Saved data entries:
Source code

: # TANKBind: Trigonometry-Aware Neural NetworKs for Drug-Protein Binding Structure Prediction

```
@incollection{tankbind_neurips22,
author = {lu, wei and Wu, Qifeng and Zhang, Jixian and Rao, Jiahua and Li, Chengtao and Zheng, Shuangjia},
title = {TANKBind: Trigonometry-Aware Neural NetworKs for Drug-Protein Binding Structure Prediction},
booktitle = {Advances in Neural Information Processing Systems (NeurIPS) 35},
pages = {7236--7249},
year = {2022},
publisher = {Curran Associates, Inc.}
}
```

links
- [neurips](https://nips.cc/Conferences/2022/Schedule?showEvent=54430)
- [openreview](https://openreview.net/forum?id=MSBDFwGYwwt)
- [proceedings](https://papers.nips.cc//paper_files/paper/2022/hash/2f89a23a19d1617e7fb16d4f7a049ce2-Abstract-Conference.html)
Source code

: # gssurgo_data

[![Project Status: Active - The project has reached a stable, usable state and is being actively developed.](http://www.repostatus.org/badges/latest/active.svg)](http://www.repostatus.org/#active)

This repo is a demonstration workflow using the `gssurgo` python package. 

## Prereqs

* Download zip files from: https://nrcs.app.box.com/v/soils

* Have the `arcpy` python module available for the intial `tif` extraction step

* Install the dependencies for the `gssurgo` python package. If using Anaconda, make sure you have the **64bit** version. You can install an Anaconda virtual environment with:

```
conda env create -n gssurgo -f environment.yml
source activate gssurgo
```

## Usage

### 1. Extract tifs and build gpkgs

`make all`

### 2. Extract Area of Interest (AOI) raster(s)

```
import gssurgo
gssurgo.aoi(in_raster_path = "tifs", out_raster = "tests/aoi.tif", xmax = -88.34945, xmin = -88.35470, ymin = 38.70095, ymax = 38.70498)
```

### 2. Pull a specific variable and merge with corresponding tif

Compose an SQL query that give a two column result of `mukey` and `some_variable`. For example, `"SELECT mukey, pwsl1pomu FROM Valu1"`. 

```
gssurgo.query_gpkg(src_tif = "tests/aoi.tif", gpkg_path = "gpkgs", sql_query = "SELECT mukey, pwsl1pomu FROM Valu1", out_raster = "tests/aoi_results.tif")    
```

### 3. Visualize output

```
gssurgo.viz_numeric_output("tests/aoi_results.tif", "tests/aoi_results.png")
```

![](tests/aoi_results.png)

WHAT THE TASK ASKS: Print all the records precisely.

SOLUTION TO THE EXERCISE:
Source code

: # TANKBind: Trigonometry-Aware Neural NetworKs for Drug-Protein Binding Structure Prediction

```
@incollection{tankbind_neurips22,
author = {lu, wei and Wu, Qifeng and Zhang, Jixian and Rao, Jiahua and Li, Chengtao and Zheng, Shuangjia},
title = {TANKBind: Trigonometry-Aware Neural NetworKs for Drug-Protein Binding Structure Prediction},
booktitle = {Advances in Neural Information Processing Systems (NeurIPS) 35},
pages = {7236--7249},
year = {2022},
publisher = {Curran Associates, Inc.}
}
```

links
- [neurips](https://nips.cc/Conferences/2022/Schedule?showEvent=54430)
- [openreview](https://openreview.net/forum?id=MSBDFwGYwwt)
- [proceedings](https://papers.nips.cc//paper_files/paper/2022/hash/2f89a23a19d1617e7fb16d4f7a049ce2-Abstract-Conference.html)
Source code

: # gssurgo_data

[![Project Status: Active - The project has reached a stable, usable state and is being actively developed.](http://www.repostatus.org/badges/latest/active.svg)](http://www.repostatus.org/#active)

This repo is a demonstration workflow using the `gssurgo` python package. 

## Prereqs

* Download zip files from: https://nrcs.app.box.com/v/soils

* Have the `arcpy` python module available for the intial `tif` extraction step

* Install the dependencies for the `gssurgo` python package. If using Anaconda, make sure you have the **64bit** version. You can install an Anaconda virtual environment with:

```
conda env create -n gssurgo -f environment.yml
source activate gssurgo
```

## Usage

### 1. Extract tifs and build gpkgs

`make all`

### 2. Extract Area of Interest (AOI) raster(s)

```
import gssurgo
gssurgo.aoi(in_raster_path = "tifs", out_raster = "tests/aoi.tif", xmax = -88.34945, xmin = -88.35470, ymin = 38.70095, ymax = 38.70498)
```

### 2. Pull a specific variable and merge with corresponding tif

Compose an SQL query that give a two column result of `mukey` and `some_variable`. For example, `"SELECT mukey, pwsl1pomu FROM Valu1"`. 

```
gssurgo.query_gpkg(src_tif = "tests/aoi.tif", gpkg_path = "gpkgs", sql_query = "SELECT mukey, pwsl1pomu FROM Valu1", out_raster = "tests/aoi_results.tif")    
```

### 3. Visualize output

```
gssurgo.viz_numeric_output("tests/aoi_results.tif", "tests/aoi_results.png")
```

![](tests/aoi_results.png)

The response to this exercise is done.